Records from a collection:
#####
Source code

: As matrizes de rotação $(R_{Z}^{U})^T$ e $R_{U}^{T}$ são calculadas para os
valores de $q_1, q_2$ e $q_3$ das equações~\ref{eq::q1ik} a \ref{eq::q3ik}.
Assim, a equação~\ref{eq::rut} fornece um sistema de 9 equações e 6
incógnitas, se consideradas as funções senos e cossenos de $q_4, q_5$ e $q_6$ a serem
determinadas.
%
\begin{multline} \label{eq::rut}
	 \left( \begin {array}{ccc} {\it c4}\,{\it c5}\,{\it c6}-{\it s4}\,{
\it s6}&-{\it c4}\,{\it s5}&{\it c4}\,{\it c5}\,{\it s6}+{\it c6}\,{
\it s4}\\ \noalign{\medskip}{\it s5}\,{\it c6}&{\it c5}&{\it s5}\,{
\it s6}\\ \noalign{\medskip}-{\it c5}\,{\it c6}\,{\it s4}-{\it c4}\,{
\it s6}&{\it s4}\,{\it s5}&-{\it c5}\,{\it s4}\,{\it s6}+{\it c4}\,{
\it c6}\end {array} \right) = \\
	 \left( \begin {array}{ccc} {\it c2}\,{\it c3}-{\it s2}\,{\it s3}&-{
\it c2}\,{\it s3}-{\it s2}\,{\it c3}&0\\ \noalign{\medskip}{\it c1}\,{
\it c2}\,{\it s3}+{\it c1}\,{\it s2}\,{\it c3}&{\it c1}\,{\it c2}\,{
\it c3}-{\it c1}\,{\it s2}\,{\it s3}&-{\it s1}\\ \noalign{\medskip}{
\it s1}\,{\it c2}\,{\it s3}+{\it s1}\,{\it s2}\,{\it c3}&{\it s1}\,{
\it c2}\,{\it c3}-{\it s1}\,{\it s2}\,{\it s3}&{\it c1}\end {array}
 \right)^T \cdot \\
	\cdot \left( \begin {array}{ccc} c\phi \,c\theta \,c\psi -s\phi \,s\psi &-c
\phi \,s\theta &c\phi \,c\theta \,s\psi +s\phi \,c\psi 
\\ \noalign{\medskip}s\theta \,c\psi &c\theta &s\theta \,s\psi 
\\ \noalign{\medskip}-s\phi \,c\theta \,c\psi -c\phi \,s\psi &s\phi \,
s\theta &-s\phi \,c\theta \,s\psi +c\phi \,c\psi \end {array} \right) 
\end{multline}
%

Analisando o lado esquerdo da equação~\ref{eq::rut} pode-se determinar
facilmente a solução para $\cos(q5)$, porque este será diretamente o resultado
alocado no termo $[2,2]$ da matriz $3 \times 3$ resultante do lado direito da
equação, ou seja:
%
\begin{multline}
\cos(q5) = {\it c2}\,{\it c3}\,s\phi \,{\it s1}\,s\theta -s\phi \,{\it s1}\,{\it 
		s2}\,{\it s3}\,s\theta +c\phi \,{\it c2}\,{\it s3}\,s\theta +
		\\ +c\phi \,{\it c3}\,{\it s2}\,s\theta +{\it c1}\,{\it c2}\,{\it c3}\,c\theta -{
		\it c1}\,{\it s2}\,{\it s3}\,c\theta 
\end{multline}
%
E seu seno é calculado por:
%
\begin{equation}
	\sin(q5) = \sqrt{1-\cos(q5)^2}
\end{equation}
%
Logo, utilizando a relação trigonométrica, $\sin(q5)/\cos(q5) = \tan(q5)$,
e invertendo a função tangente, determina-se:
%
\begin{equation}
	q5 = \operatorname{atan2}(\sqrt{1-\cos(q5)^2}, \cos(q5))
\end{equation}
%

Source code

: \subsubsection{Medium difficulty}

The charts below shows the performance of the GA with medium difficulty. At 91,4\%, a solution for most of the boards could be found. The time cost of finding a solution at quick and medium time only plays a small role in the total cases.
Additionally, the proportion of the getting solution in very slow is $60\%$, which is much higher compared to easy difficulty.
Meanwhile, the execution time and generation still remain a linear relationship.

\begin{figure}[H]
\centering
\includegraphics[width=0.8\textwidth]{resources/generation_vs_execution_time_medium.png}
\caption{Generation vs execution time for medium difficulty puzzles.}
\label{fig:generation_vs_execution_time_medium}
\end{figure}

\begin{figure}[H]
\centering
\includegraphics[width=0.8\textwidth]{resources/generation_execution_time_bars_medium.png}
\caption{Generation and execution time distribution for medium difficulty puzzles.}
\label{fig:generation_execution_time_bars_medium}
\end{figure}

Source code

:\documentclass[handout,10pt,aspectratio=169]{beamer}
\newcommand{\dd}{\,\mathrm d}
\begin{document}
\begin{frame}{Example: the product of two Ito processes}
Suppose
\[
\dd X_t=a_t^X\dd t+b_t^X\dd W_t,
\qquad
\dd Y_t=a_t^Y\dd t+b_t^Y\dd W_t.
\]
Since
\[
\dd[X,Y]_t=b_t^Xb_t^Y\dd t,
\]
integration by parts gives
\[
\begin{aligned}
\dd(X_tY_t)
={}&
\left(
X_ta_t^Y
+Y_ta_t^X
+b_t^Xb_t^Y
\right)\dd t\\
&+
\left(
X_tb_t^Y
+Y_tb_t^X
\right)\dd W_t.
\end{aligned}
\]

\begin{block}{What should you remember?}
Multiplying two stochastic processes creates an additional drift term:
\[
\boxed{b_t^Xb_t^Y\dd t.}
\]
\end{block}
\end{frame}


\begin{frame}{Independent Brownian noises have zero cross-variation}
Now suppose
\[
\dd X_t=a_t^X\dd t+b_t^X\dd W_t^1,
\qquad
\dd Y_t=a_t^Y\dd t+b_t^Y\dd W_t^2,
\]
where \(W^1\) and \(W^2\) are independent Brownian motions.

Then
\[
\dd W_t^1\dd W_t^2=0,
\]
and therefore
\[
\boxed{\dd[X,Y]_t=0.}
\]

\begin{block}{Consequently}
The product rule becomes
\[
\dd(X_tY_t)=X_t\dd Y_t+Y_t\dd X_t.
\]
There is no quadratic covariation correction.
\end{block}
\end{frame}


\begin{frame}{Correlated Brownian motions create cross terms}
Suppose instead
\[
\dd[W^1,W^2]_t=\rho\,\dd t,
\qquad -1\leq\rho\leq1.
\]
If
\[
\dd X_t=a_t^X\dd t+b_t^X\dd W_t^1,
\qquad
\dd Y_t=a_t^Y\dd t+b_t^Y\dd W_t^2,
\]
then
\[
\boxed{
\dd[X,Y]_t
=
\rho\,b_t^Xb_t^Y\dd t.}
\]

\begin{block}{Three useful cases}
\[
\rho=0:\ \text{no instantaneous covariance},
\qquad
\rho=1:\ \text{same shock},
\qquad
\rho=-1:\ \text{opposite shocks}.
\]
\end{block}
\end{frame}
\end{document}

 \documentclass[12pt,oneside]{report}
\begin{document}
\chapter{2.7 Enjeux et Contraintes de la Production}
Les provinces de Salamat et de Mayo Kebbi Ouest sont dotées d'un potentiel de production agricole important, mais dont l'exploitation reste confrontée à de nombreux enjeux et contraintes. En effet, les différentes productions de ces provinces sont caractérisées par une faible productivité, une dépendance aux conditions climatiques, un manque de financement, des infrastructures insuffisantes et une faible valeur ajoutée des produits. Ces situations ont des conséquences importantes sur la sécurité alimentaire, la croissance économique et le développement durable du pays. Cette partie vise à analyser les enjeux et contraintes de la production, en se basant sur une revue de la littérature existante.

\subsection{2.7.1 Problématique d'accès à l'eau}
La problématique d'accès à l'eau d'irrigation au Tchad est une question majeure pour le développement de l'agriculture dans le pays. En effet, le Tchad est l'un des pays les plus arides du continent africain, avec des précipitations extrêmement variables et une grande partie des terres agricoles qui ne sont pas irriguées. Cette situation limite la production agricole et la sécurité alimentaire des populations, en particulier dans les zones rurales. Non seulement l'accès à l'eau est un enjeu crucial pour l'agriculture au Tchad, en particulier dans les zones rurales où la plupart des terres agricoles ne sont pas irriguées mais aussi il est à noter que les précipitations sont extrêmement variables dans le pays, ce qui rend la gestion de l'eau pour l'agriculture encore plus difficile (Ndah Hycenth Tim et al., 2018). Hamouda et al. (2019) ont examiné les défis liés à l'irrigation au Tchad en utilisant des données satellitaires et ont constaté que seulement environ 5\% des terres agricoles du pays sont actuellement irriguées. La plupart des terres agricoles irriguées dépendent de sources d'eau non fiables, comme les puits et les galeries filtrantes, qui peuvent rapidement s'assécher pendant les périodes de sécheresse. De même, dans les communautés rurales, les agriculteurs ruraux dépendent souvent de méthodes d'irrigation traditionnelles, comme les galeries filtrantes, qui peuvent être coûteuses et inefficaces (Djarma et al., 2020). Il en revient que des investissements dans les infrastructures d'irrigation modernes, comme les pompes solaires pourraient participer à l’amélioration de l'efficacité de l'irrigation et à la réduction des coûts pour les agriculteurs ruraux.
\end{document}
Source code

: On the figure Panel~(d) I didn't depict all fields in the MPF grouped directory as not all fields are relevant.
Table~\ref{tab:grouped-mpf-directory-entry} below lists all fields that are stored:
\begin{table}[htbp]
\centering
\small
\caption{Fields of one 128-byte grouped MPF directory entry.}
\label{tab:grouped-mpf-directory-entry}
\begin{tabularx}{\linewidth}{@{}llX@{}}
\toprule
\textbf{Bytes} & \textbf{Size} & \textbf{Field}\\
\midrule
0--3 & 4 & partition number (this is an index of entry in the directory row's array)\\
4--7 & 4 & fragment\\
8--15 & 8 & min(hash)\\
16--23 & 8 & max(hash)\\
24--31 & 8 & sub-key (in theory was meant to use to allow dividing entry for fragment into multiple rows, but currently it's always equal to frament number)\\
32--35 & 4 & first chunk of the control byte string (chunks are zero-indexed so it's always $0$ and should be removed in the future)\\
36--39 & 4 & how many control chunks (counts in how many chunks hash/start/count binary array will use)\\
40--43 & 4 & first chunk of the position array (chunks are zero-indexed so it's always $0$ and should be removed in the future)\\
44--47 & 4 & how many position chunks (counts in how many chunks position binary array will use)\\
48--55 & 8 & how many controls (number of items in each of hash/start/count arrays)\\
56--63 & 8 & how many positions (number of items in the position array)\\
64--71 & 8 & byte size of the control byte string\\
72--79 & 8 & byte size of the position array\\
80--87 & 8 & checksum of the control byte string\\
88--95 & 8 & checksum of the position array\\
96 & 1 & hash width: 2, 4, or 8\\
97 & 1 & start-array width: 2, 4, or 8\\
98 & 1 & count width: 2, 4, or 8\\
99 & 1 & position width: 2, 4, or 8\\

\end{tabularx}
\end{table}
#####
**Exercise directions**. Throughout the data above, report every line that contains the string "indexed".

**Response area**.
32--35 & 4 & first chunk of the control byte string (chunks are zero-indexed so it's always $0$ and should be removed in the future)\\
40--43 & 4 & first chunk of the position array (chunks are zero-indexed so it's always $0$ and should be removed in the future)\\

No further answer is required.